• Author
    Posts
  • imbecile
    Participant
    Post count: 48
    #908 |

    I will extend this list over time, but please add more posts of terms that need to be explained if you feel like it. I will update this alphabetical list to include them with links, or if any moderator wants to do that as well, I won’t complain. If I’m being wrong somewhere, please yell at me too.

    belt – provides the functionality of general purpose registers
    belt slot – the read only data source for machine operations
    bundle – a collection of instructions that get fetched from memory together
    EBB – Extended Basic Block
    exit – a point where the instruction stream can leave the EBB
    instruction – a collection of operations that get executed together
    instruction stream – a sequence of instructions, the Mill has 2 working in parallel
    metadata – tags attached to belt slots that describe the data in it
    None – undefined data in a slot that is silently is ignored by operations
    NaR – Not a Result, undefined data that traps when used in certain operations
    operation – the most basic semantically defined hardware unit of execution
    PLB – Protection Lookaside Buffer
    portal – a cross turf call destination
    protection region – specified continuuous memory region with attached permissions
    SAS – Single Address Space
    service – a stateful call interface that can cross protection barriers
    spiller – securely manages temporary memory used by certain operations in hardware
    stacklet – hardware managed memory line used in fragmented stacks
    TLB – Translation Lookaside Buffer
    turf – memory protection domain on the Mill, a collection of regions

  • imbecile
    Participant
    Post count: 48

    belt

    The belt is the Mill operand holding/interchange device.
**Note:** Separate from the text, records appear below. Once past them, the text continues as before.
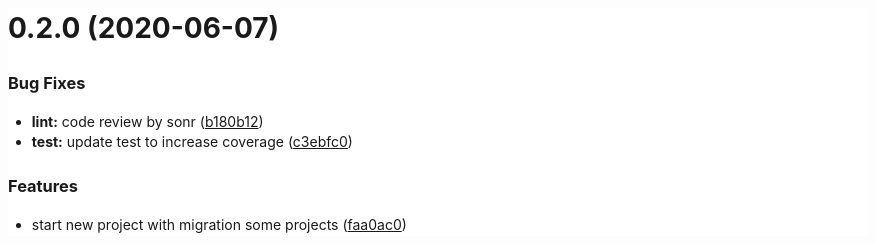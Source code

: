 # 0.2.0 (2020-06-07)


### Bug Fixes

* **lint:** code review by sonr ([b180b12](https://github.com/kamontat/kcutils/commit/b180b1285f72d07526fca807159e01480bf15a0c))
* **test:** update test to increase coverage ([c3ebfc0](https://github.com/kamontat/kcutils/commit/c3ebfc0fb5611fe5f3fb51ff034cb8403b56ed9c))


### Features

* start new project with migration some projects ([faa0ac0](https://github.com/kamontat/kcutils/commit/faa0ac00d95421af7540936e98f619475d3e5532))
It is a fifo of a fixed length of 8, 16 or 32 depending on the specific chip. Operations pick any arguments from the belt and drop the results at the front, removing equally many values from the back in the process. One operatiuon can drop multiple results. While on the belt, values never change, removing any write/read hardware hazards.

    • Ivan Godard
      Keymaster
      Post count: 689

      Minor quibble:

      belt

      The belt is the Mill operand holding/interchange device. It is a fifo of a fixed length of 8, 16 or 32 depending on the specific core family member.
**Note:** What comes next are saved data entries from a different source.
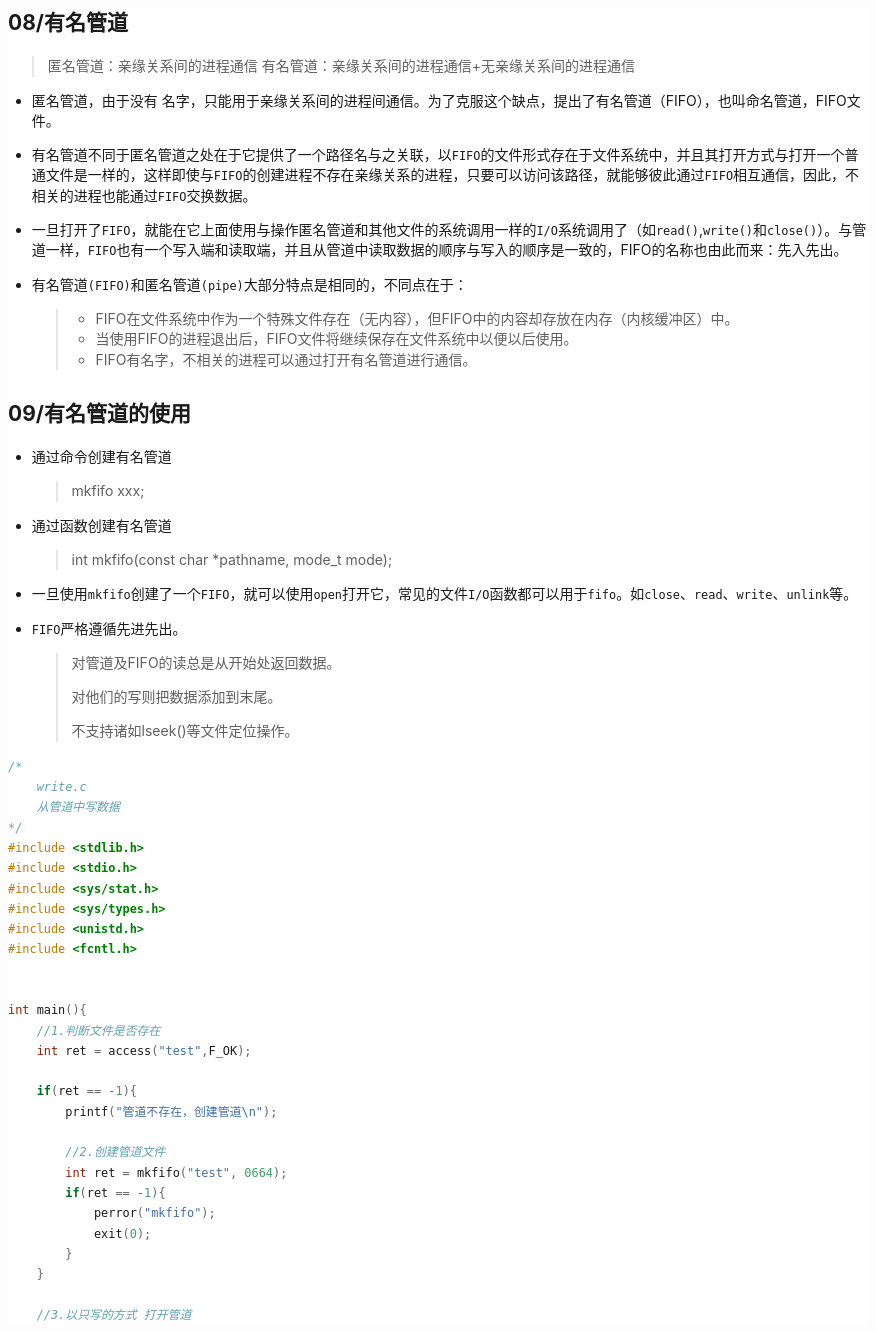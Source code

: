 ## 08/有名管道

> 匿名管道：亲缘关系间的进程通信			有名管道：亲缘关系间的进程通信+无亲缘关系间的进程通信

* 匿名管道，由于没有 名字，只能用于亲缘关系间的进程间通信。为了克服这个缺点，提出了有名管道（FIFO），也叫命名管道，FIFO文件。
* 有名管道不同于匿名管道之处在于它提供了一个路径名与之关联，以``FIFO``的文件形式存在于文件系统中，并且其打开方式与打开一个普通文件是一样的，这样即使与``FIFO``的创建进程不存在亲缘关系的进程，只要可以访问该路径，就能够彼此通过``FIFO``相互通信，因此，不相关的进程也能通过``FIFO``交换数据。

* 一旦打开了``FIFO``，就能在它上面使用与操作匿名管道和其他文件的系统调用一样的``I/O``系统调用了（如``read()``,``write()``和``close()``）。与管道一样，``FIFO``也有一个写入端和读取端，并且从管道中读取数据的顺序与写入的顺序是一致的，FIFO的名称也由此而来：先入先出。

* 有名管道``(FIFO)``和匿名管道``(pipe)``大部分特点是相同的，不同点在于：

  >* FIFO在文件系统中作为一个特殊文件存在（无内容），但FIFO中的内容却存放在内存（内核缓冲区）中。
  >* 当使用FIFO的进程退出后，FIFO文件将继续保存在文件系统中以便以后使用。
  >* FIFO有名字，不相关的进程可以通过打开有名管道进行通信。

## 09/有名管道的使用

* 通过命令创建有名管道

  > mkfifo xxx;

* 通过函数创建有名管道

  > int mkfifo(const char *pathname, mode_t mode);

* 一旦使用``mkfifo``创建了一个``FIFO``，就可以使用``open``打开它，常见的文件``I/O``函数都可以用于``fifo``。如``close``、``read``、``write``、``unlink``等。

* ``FIFO``严格遵循先进先出。

  > 对管道及FIFO的读总是从开始处返回数据。
  >
  > 对他们的写则把数据添加到末尾。
  >
  > 不支持诸如lseek()等文件定位操作。



```c
/*
	write.c
    从管道中写数据
*/
#include <stdlib.h>
#include <stdio.h>
#include <sys/stat.h>
#include <sys/types.h>
#include <unistd.h>
#include <fcntl.h>


int main(){
    //1.判断文件是否存在
    int ret = access("test",F_OK);
    
    if(ret == -1){
        printf("管道不存在，创建管道\n");

        //2.创建管道文件
        int ret = mkfifo("test", 0664);
        if(ret == -1){
            perror("mkfifo");
            exit(0);
        }
    }

    //3.以只写的方式 打开管道   
```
      Chips can have several cores, and the cores can be different members.

      I think a glossary is a great idea, and I’ve started the steps to create a Wiki on the site for the glossary and other community product.

  • Will_Edwards
    Moderator
    Post count: 98

    This is really appreciated!

    Its early days and this thread is a good place to prepare this.

    Eventually, when things settle, we can incorporate this into the FAQ.

    • imbecile
      Participant
      Post count: 48

      Well, looks like editing isn’t possible anymore after a while, which means extending and updating the alphabetical list isn’t really possible. Anything that could be done about that?

  • imbecile
    Participant
    Post count: 48

    belt slot

    Serves as a temprary memory to hold operation results and privide operation arguments. Each belt slot has at least 64bit but usually 128bit and additionally a few metadata bits. A belt slot can hold any width data, even vector data, which is indicated by the metadata flags and initialized on load. Belt slots are accesses via the index of their position on the belt. Whenever new values get dropped on the belt that index gets incremented.

  • imbecile
    Participant
    Post count: 48

    bundle

    Bundles are a collection of instructions that are fetched from memory together. On the Mill there is not a single bundle pulled at a time but two half-bundles are pulled at a time which together comprise a single very long instruction and can contain over 30 distinct operations. Those two half-bundles are also decoded and issued in sync and together as a very long instruction word would. Often a whole EBB consists of a single such instruction bundle, containing all necessary operations.

  • imbecile
    Participant
    Post count: 48

    Extended Basic Block

    A sequence or batch of instructions that logically belong together. They have one entry point, and can only be entered at that entry point, and one or more exit points. On the Mill there is no implicit exiting an EBB, so every ends with an explicit control flow operation. The EBB plays a central role for organizing code on the Mill. For one, jump addresses are encoded relative to the start of the current EBB. Branch prediction works on EBB exits instead of branches.

  • imbecile
    Participant
    Post count: 48

    exit
    An operation that transfers control to a new EBB. This can be a branch or a jump or a call, with immediate addresses or from a belt slot. Calls don’t neccessarily need to be exists though when taken.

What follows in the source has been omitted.